Roehm shared that one way Party City was designed to weather difficulty was through its integrated marketing approach. Rather than relying solely on sales from its own stores, the brand took advantage of wholesale opportunities and outsourced or manufactured products for other brands. This allowed it to diversify its success across a number of different retailers and make its products available to consumers in more places. By diversifying, Party City was better able to manage adversity when it struck, from declining numbers in its own stores over time to the struggles to get products out to the masses during supply chain issues.

Another example Roehm provides is how the brand used its sales figures to learn more about its customers as a whole.

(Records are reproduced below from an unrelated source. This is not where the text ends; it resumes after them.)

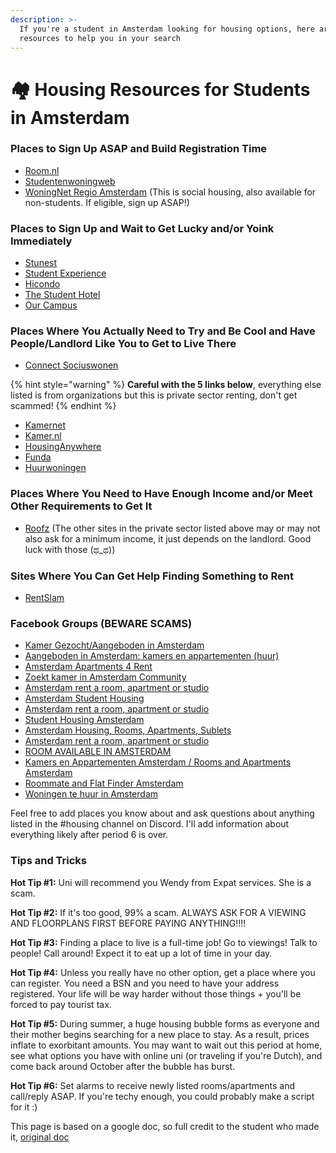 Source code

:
 ```yaml
---
description: >-
  If you're a student in Amsterdam looking for housing options, here are some
  resources to help you in your search
---
```


# 🏘 Housing Resources for Students in Amsterdam

### Places to Sign Up ASAP and Build Registration Time

* [Room.nl](https://www.room.nl/en/home)
* [Studentenwoningweb](https://www.studentenwoningweb.nl/en/)
* [WoningNet Regio Amsterdam](https://www.woningnetregioamsterdam.nl/) (This is social housing, also available for non-students. If eligible, sign up ASAP!)

### Places to Sign Up and Wait to Get Lucky and/or Yoink Immediately

* [Stunest](https://www.stunest.nl/)
* [Student Experience](https://studentexperience.nl/en/)
* [Hicondo](https://www.hicondo.nl/en/)
* [The Student Hotel](https://www.thestudenthotel.com/)
* [Our Campus](https://www.ourcampus.nl/)

### Places Where You Actually Need to Try and Be Cool and Have People/Landlord Like You to Get to Live There

* [Connect Sociuswonen](https://connect.sociuswonen.nl/)

{% hint style="warning" %}
**Careful with the 5 links below**, everything else listed is from organizations but this is private sector renting, don't get scammed!
{% endhint %}

* [Kamernet](https://kamernet.nl/en)
* [Kamer.nl](https://www.kamer.nl/en/)
* [HousingAnywhere](https://housinganywhere.com/s/Amsterdam--Netherlands)
* [Funda](https://www.funda.nl/huur/heel-nederland/)
* [Huurwoningen](https://www.huurwoningen.com)

### Places Where You Need to Have Enough Income and/or Meet Other Requirements to Get It

* [Roofz](https://www.roofz.eu/availability) (The other sites in the private sector listed above may or may not also ask for a minimum income, it just depends on the landlord. Good luck with those (ಥ\_ಥ))

### Sites Where You Can Get Help Finding Something to Rent

* [RentSlam](https://rentslam.com/)

### Facebook Groups (BEWARE SCAMS)

* [Kamer Gezocht/Aangeboden in Amsterdam](https://www.facebook.com/groups/1695927010691648/)
* [Aangeboden in Amsterdam: kamers en appartementen (huur)](https://www.facebook.com/groups/237588910260110/)
* [Amsterdam Apartments 4 Rent](https://www.facebook.com/groups/amsterdam.apartments/)
* [Zoekt kamer in Amsterdam Community](https://www.facebook.com/groups/zoektkamerinamsterdam/)
* [Amsterdam rent a room, apartment or studio](https://www.facebook.com/groups/143224392751384/?multi\_permalinks=1055129974894150)
* [Amsterdam Student Housing](https://www.facebook.com/groups/amsterdamstudenthousing/?multi\_permalinks=906050049968351)
* [Amsterdam rent a room, apartment or studio](https://www.facebook.com/groups/484600675031215/)
* [Student Housing Amsterdam](https://www.facebook.com/groups/577890138899102/)
* [Amsterdam Housing, Rooms, Apartments, Sublets](https://www.facebook.com/groups/251441185632701/)
* [Amsterdam rent a room, apartment or studio](https://www.facebook.com/groups/Amsterdam.Accommodations/)
* [ROOM AVAILABLE IN AMSTERDAM](https://www.facebook.com/groups/182547965445/)
* [Kamers en Appartementen Amsterdam / Rooms and Apartments Amsterdam](https://www.facebook.com/groups/kamersappartementenamsterdam/)
* [Roommate and Flat Finder Amsterdam](https://www.facebook.com/groups/amsterdamroomskamers/)
* [Woningen te huur in Amsterdam](https://www.facebook.com/groups/woningeninamsterdam/)

Feel free to add places you know about and ask questions about anything listed in the #housing channel on Discord. I'll add information about everything likely after period 6 is over.

### Tips and Tricks

**Hot Tip #1:** Uni will recommend you Wendy from Expat services. She is a scam.

**Hot Tip #2:** If it's too good, 99% a scam. ALWAYS ASK FOR A VIEWING AND FLOORPLANS FIRST BEFORE PAYING ANYTHING!!!!

**Hot Tip #3:** Finding a place to live is a full-time job! Go to viewings! Talk to people! Call around! Expect it to eat up a lot of time in your day.

**Hot Tip #4:** Unless you really have no other option, get a place where you can register. You need a BSN and you need to have your address registered. Your life will be way harder without those things + you'll be forced to pay tourist tax.

**Hot Tip #5:** During summer, a huge housing bubble forms as everyone and their mother begins searching for a new place to stay. As a result, prices inflate to exorbitant amounts. You may want to wait out this period at home, see what options you have with online uni (or traveling if you're Dutch), and come back around October after the bubble has burst.

**Hot Tip #6:** Set alarms to receive newly listed rooms/apartments and call/reply ASAP. If you're techy enough, you could probably make a script for it :)



This page is based on a google doc, so full credit to the student who made it, [original doc](https://docs.google.com/document/d/1ozPf7sfI6Auh0GI2xT\_g7csGCrKKj4tCFkUJP1WMfyI/edit)&#x20;
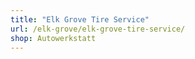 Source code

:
 ```yaml
---
title: "Elk Grove Tire Service"
url: /elk-grove/elk-grove-tire-service/
shop: Autowerkstatt
---
```

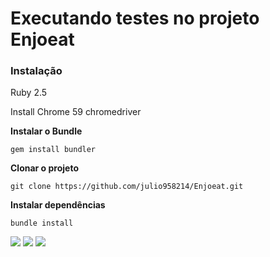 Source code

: # Executando testes no projeto Enjoeat



### Instalação
Ruby 2.5

Install Chrome 59
chromedriver


**Instalar o Bundle**
```
gem install bundler
```


**Clonar o projeto**
``` 
git clone https://github.com/julio958214/Enjoeat.git
```

**Instalar dependências**

```
bundle install
```



[<img src="https://img.shields.io/badge/linkedin-%230077B5.svg?&style=for-the-badge&logo=linkedin&logoColor=white" />](https://www.linkedin.com/in/USERNAME/) 
[<img src = "https://img.shields.io/badge/instagram-%23E4405F.svg?&style=for-the-badge&logo=instagram&logoColor=white">](https://www.instagram.com/USERNAME/)
[<img src = "https://img.shields.io/badge/facebook-%231877F2.svg?&style=for-the-badge&logo=facebook&logoColor=white">](https://www.facebook.com/USERNAME)

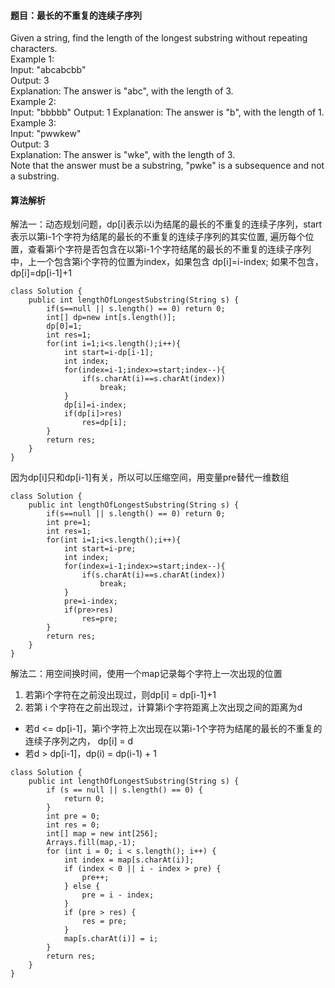 #### 题目：最长的不重复的连续子序列
Given a string, find the length of the longest substring without repeating characters.<br>
Example 1:<br>
Input: "abcabcbb"<br>
Output: 3 <br>
Explanation: The answer is "abc", with the length of 3.<br>
Example 2:<br>
Input: "bbbbb" Output: 1 Explanation: The answer is "b", with the length of 1.<br>
Example 3:<br>
Input: "pwwkew" <br>
Output: 3 <br>
Explanation: The answer is "wke", with the length of 3. <br>
Note that the answer must be a substring, "pwke" is a subsequence and not a substring.<br>
#### 算法解析
解法一：动态规划问题，dp[i]表示以i为结尾的最长的不重复的连续子序列，start表示以第i-1个字符为结尾的最长的不重复的连续子序列的其实位置,
遍历每个位置，查看第i个字符是否包含在以第i-1个字符结尾的最长的不重复的连续子序列中，上一个包含第i个字符的位置为index，如果包含 dp[i]=i-index;
如果不包含，dp[i]=dp[i-1]+1
```
class Solution {
    public int lengthOfLongestSubstring(String s) {
        if(s==null || s.length() == 0) return 0;
        int[] dp=new int[s.length()];
        dp[0]=1;
        int res=1;
        for(int i=1;i<s.length();i++){
            int start=i-dp[i-1];
            int index;
            for(index=i-1;index>=start;index--){
                if(s.charAt(i)==s.charAt(index))
                    break;
            }
            dp[i]=i-index;
            if(dp[i]>res)
                res=dp[i];
        }
        return res;
    }
}
```
因为dp[i]只和dp[i-1]有关，所以可以压缩空间，用变量pre替代一维数组
```
class Solution {
    public int lengthOfLongestSubstring(String s) {
        if(s==null || s.length() == 0) return 0;
        int pre=1;
        int res=1;
        for(int i=1;i<s.length();i++){
            int start=i-pre;
            int index;
            for(index=i-1;index>=start;index--){
                if(s.charAt(i)==s.charAt(index))
                    break;
            }
            pre=i-index;
            if(pre>res)
                res=pre;
        }
        return res;
    }
}
```
解法二：用空间换时间，使用一个map记录每个字符上一次出现的位置
1. 若第i个字符在之前没出现过，则dp[i] = dp[i-1]+1
2. 若第 i 个字符在之前出现过，计算第i个字符距离上次出现之间的距离为d 
  - 若d <= dp[i-1]，第i个字符上次出现在以第i-1个字符为结尾的最长的不重复的连续子序列之内， dp[i] = d 
  - 若d > dp[i-1]，dp(i) = dp(i-1) + 1

```
class Solution {
    public int lengthOfLongestSubstring(String s) {
        if (s == null || s.length() == 0) {
            return 0;
        }
        int pre = 0; 
        int res = 0;
        int[] map = new int[256]; 
        Arrays.fill(map,-1);
        for (int i = 0; i < s.length(); i++) { 
            int index = map[s.charAt(i)];
            if (index < 0 || i - index > pre) {
                pre++;
            } else {
                pre = i - index;
            }
            if (pre > res) {
                res = pre;
            }
            map[s.charAt(i)] = i;
        }
        return res;
    }
}
```

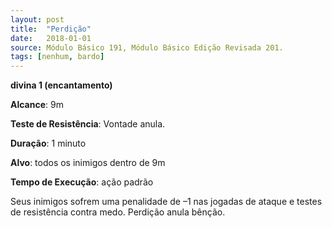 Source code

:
 ```yaml
---
layout: post
title:  "Perdição"
date:   2018-01-01
source: Módulo Básico 191, Módulo Básico Edição Revisada 201.
tags: [nenhum, bardo]
---
```


**divina 1 (encantamento)**

**Alcance**: 9m

**Teste de Resistência**: Vontade anula.

**Duração**: 1 minuto

**Alvo**: todos os inimigos dentro de 9m

**Tempo de Execução**: ação padrão

Seus inimigos sofrem uma penalidade de –1 nas jogadas de ataque e testes de resistência contra medo.
Perdição anula bênção.
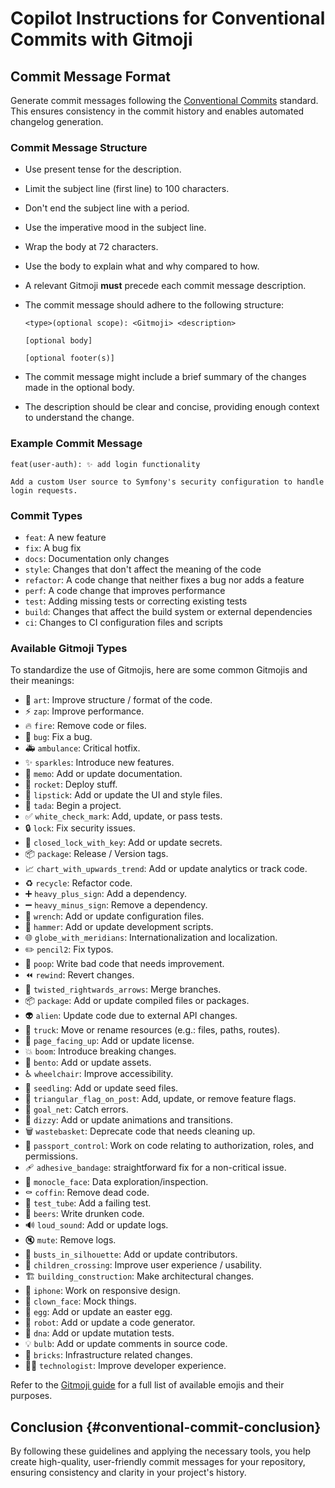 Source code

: # Copilot Instructions for Conventional Commits with Gitmoji

## Commit Message Format

Generate commit messages following the
[Conventional Commits](https://www.conventionalcommits.org/en/v1.0.0/) standard.
This ensures consistency in the commit history and enables automated changelog generation.

### Commit Message Structure

- Use present tense for the description.
- Limit the subject line (first line) to 100 characters.
- Don't end the subject line with a period.
- Use the imperative mood in the subject line.
- Wrap the body at 72 characters.
- Use the body to explain what and why compared to how.
- A relevant Gitmoji **must** precede each commit message description.
- The commit message should adhere to the following structure:

  ```text
  <type>(optional scope): <Gitmoji> <description>

  [optional body]

  [optional footer(s)]
  ```

- The commit message might include a brief summary of the changes made
  in the optional body.
- The description should be clear and concise,
  providing enough context to understand the change.

### Example Commit Message

```text
feat(user-auth): ✨ add login functionality

Add a custom User source to Symfony's security configuration to handle
login requests.
```

### Commit Types

- `feat`: A new feature
- `fix`: A bug fix
- `docs`: Documentation only changes
- `style`: Changes that don't affect the meaning of the code
- `refactor`: A code change that neither fixes a bug nor adds a feature
- `perf`: A code change that improves performance
- `test`: Adding missing tests or correcting existing tests
- `build`: Changes that affect the build system or external dependencies
- `ci`: Changes to CI configuration files and scripts

### Available Gitmoji Types

To standardize the use of Gitmojis,
here are some common Gitmojis and their meanings:

- 🎨 `art`: Improve structure / format of the code.
- ⚡ `zap`: Improve performance.
- 🔥 `fire`: Remove code or files.
- 🐛 `bug`: Fix a bug.
- 🚑️ `ambulance`: Critical hotfix.
- ✨ `sparkles`: Introduce new features.
- 📝 `memo`: Add or update documentation.
- 🚀 `rocket`: Deploy stuff.
- 💄 `lipstick`: Add or update the UI and style files.
- 🎉 `tada`: Begin a project.
- ✅ `white_check_mark`: Add, update, or pass tests.
- 🔒️ `lock`: Fix security issues.
- 🔐 `closed_lock_with_key`: Add or update secrets.
- 📦️ `package`: Release / Version tags.
- 📈 `chart_with_upwards_trend`: Add or update analytics or track code.
- ♻️ `recycle`: Refactor code.
- ➕ `heavy_plus_sign`: Add a dependency.
- ➖ `heavy_minus_sign`: Remove a dependency.
- 🔧 `wrench`: Add or update configuration files.
- 🔨 `hammer`: Add or update development scripts.
- 🌐 `globe_with_meridians`: Internationalization and localization.
- ✏️ `pencil2`: Fix typos.
- 💩 `poop`: Write bad code that needs improvement.
- ⏪️ `rewind`: Revert changes.
- 🔀 `twisted_rightwards_arrows`: Merge branches.
- 📦️ `package`: Add or update compiled files or packages.
- 👽️ `alien`: Update code due to external API changes.
- 🚚 `truck`: Move or rename resources (e.g.: files, paths, routes).
- 📄 `page_facing_up`: Add or update license.
- 💥 `boom`: Introduce breaking changes.
- 🍱 `bento`: Add or update assets.
- ♿ `wheelchair`: Improve accessibility.
- 🌱 `seedling`: Add or update seed files.
- 🚩 `triangular_flag_on_post`: Add, update, or remove feature flags.
- 🥅 `goal_net`: Catch errors.
- 💫 `dizzy`: Add or update animations and transitions.
- 🗑️ `wastebasket`: Deprecate code that needs cleaning up.
- 🛂 `passport_control`: Work on code relating to authorization, roles, and permissions.
- 🩹 `adhesive_bandage`: straightforward fix for a non-critical issue.
- 🧐 `monocle_face`: Data exploration/inspection.
- ⚰️ `coffin`: Remove dead code.
- 🧪 `test_tube`: Add a failing test.
- 🍻 `beers`: Write drunken code.
- 🔊 `loud_sound`: Add or update logs.
- 🔇 `mute`: Remove logs.
- 👥 `busts_in_silhouette`: Add or update contributors.
- 🚸 `children_crossing`: Improve user experience / usability.
- 🏗️ `building_construction`: Make architectural changes.
- 📱 `iphone`: Work on responsive design.
- 🤡 `clown_face`: Mock things.
- 🥚 `egg`: Add or update an easter egg.
- 🤖 `robot`: Add or update a code generator.
- 🧬 `dna`: Add or update mutation tests.
- 💡 `bulb`: Add or update comments in source code.
- 🧱 `bricks`: Infrastructure related changes.
- 🧑‍💻 `technologist`: Improve developer experience.

<!-- CSpell:ignore tada iphone -->

Refer to the [Gitmoji guide](https://gitmoji.dev/) for a full list of available
emojis and their purposes.

## Conclusion {#conventional-commit-conclusion}

By following these guidelines and applying the necessary tools,
you help create high-quality, user-friendly commit messages for your repository,
ensuring consistency and clarity in your project's history.

<!-- CSpell:ignore Gitmoji Gitmojis bento Symfony -->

This allowed Party City to be an “expert on celebration,” which was valuable on direct sales and manufacturing fronts as well as on the wholesale side of the business. “You can package that and use that with the wholesale and sales team, the manufacturing team to provide insights into what we’re manufacturing…you’re able to use that in the selling process on a wholesale side because we know more than they do.”

Party City also discovered they had more to gain and grow from by converting from a SKU-based seller to a solution-based seller. Roehm noted that, as chief experience officer, she realized the brand was in the experience business with customers, helping them create memories and celebrate occasions in novel ways. In turn, Party City pivoted to create a roadmap that paired with a transformation strategy around this concept, helping consumers look to the brand more holistically for experiences rather than just spare items for an event. 

Understand Adversity is Part of the Picture

Julie Roehm said it best during her presentation: “Those best laid plans that I shared with you are great, but adversity will find you.” The most clear and relatable example of this is the impact the COVID-19 pandemic had on businesses the world over, and Roehm’s Party City was no exception. The company’s leadership leaned into the adversity together and came up with innovative solutions to help keep their products relevant and accessible despite the many challenges the disruption caused. While the transformation was daunting, the executive team remained committed to its strategic tactics and initiatives, learning to be flexible as supply chain issues intervened to create additional complications. 

Roehm shared that even out of adversity, which is certain to strike even if not on the scale of a global pandemic, new innovations and changes can take effect that are beneficial to the entire company. Through making updates to their online offerings, for example, the team was able to streamline their ordering process. This not only made it easier for customers to navigate and complete the purchasing process but also increased the number of items they bought and the frequency with which they made purchases. 

More than ever before, leaders need to learn to be flexible with their understanding of the market, customers, and goals. Being willing to embrace transformation, whether or not it is precipitated by adversity, is the sign of a solid leader with an understanding of their industry and clientele. “You can stick with the strategy, but it doesn’t mean you can’t be somewhat flexible with the initiative,” explained Roehm in closing her presentation. Looking back on her experience at Party City as well as other prior positions she has held, “the one constant that allowed us to be successful in the work that we did in both instances was a CEO who was in lockstep… With the CEO aligned, then you can really have a great advocate on the board.” This alignment remains key for any company to manage and implement a transformation of any shape or size.